╭──

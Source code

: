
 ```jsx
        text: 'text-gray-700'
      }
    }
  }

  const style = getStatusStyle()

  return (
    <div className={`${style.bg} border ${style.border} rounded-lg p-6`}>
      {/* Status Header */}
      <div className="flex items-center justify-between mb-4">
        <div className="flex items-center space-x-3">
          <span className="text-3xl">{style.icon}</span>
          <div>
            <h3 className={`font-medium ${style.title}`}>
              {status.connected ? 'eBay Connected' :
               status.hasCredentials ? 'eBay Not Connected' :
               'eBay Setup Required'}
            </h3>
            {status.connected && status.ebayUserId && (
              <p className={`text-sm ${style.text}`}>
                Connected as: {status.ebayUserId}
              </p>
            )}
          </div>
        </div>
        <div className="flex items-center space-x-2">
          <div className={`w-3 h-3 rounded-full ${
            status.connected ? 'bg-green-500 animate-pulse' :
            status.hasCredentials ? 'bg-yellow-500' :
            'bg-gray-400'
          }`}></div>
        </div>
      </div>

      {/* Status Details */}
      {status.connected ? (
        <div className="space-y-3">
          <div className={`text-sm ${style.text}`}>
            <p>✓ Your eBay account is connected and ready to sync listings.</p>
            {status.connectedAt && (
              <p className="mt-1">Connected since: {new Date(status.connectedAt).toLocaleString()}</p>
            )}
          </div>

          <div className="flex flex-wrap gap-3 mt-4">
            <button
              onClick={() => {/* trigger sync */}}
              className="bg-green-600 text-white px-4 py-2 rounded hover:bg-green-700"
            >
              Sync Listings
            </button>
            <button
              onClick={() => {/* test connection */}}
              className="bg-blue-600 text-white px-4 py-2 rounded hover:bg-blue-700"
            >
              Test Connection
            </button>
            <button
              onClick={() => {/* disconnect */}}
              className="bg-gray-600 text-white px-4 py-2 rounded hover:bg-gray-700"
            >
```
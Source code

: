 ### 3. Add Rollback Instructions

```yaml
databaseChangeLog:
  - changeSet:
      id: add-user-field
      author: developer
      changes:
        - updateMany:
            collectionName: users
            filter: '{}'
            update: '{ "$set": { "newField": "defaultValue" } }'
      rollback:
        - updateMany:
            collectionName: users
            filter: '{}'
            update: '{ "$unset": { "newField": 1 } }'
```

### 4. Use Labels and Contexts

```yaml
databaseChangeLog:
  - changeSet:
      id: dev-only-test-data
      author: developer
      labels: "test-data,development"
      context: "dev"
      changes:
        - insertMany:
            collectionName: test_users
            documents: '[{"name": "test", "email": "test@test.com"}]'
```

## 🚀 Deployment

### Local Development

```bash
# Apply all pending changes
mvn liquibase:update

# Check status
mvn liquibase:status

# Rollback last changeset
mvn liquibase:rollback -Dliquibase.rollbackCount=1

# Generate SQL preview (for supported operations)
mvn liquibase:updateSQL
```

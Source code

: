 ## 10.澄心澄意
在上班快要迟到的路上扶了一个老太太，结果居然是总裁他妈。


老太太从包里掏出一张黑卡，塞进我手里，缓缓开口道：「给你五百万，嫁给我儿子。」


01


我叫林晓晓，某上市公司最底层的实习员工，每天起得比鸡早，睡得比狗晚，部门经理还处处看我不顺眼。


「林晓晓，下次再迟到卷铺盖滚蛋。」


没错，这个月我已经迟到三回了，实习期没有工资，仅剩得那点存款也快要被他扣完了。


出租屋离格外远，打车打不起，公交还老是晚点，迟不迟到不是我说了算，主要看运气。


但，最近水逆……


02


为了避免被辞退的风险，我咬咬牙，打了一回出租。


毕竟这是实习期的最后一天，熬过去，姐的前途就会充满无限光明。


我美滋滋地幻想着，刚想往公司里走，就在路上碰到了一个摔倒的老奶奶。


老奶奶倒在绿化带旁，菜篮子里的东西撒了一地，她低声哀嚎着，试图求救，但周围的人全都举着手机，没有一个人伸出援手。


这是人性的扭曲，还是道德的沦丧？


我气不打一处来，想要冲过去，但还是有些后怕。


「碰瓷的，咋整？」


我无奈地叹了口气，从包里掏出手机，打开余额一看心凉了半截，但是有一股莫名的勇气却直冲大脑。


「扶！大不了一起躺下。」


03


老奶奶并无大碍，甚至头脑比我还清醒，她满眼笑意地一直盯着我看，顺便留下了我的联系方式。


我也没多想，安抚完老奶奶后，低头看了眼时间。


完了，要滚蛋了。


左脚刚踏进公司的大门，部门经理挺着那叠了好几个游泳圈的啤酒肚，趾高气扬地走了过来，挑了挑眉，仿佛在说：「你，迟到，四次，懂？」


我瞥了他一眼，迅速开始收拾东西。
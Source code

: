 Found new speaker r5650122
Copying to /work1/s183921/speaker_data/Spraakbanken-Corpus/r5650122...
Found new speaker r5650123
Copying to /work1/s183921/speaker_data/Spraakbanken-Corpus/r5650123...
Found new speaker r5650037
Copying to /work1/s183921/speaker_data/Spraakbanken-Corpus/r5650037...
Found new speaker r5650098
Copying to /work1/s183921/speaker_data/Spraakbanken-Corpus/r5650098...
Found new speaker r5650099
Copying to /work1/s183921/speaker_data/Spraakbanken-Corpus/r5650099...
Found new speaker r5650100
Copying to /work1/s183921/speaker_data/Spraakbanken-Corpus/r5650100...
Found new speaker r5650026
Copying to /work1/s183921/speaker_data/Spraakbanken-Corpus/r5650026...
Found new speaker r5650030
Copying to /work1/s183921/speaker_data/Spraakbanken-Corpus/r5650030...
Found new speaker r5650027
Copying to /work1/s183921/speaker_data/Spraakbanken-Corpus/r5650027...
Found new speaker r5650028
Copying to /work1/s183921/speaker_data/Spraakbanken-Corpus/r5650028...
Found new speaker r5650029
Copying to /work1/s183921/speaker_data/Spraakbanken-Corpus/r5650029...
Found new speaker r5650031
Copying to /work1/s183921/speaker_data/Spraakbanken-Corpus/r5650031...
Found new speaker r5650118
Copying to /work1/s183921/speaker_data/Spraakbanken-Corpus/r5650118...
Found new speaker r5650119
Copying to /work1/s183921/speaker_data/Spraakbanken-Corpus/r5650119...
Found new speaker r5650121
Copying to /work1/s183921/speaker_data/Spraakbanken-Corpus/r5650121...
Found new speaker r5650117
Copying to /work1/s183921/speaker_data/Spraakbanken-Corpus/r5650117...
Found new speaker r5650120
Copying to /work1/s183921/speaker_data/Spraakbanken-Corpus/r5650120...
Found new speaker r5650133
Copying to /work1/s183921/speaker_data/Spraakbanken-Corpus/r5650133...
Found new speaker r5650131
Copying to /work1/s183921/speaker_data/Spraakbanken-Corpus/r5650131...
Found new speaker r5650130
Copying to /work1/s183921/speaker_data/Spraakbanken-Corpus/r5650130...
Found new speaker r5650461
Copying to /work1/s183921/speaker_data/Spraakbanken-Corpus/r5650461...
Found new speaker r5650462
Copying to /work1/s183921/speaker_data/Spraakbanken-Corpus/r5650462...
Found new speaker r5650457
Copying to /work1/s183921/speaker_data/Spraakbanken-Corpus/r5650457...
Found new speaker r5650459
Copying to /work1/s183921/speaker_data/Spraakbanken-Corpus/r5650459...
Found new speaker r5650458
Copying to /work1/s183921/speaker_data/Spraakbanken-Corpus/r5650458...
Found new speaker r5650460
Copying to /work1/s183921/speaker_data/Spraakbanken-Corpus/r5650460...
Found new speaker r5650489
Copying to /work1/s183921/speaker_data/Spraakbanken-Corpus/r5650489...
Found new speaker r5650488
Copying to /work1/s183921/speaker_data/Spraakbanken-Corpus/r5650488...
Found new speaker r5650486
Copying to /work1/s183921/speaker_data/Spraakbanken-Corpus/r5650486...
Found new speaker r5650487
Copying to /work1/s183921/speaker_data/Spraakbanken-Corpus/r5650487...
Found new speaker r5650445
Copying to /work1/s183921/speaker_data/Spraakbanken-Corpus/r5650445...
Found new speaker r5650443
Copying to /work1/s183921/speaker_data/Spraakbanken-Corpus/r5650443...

╰──

▸ **Work task**
Among the records, find the lines that contain "green" and copy each of them.

▸ **Response**
            status.connected ? 'bg-green-500 animate-pulse' :
              className="bg-green-600 text-white px-4 py-2 rounded hover:bg-green-700"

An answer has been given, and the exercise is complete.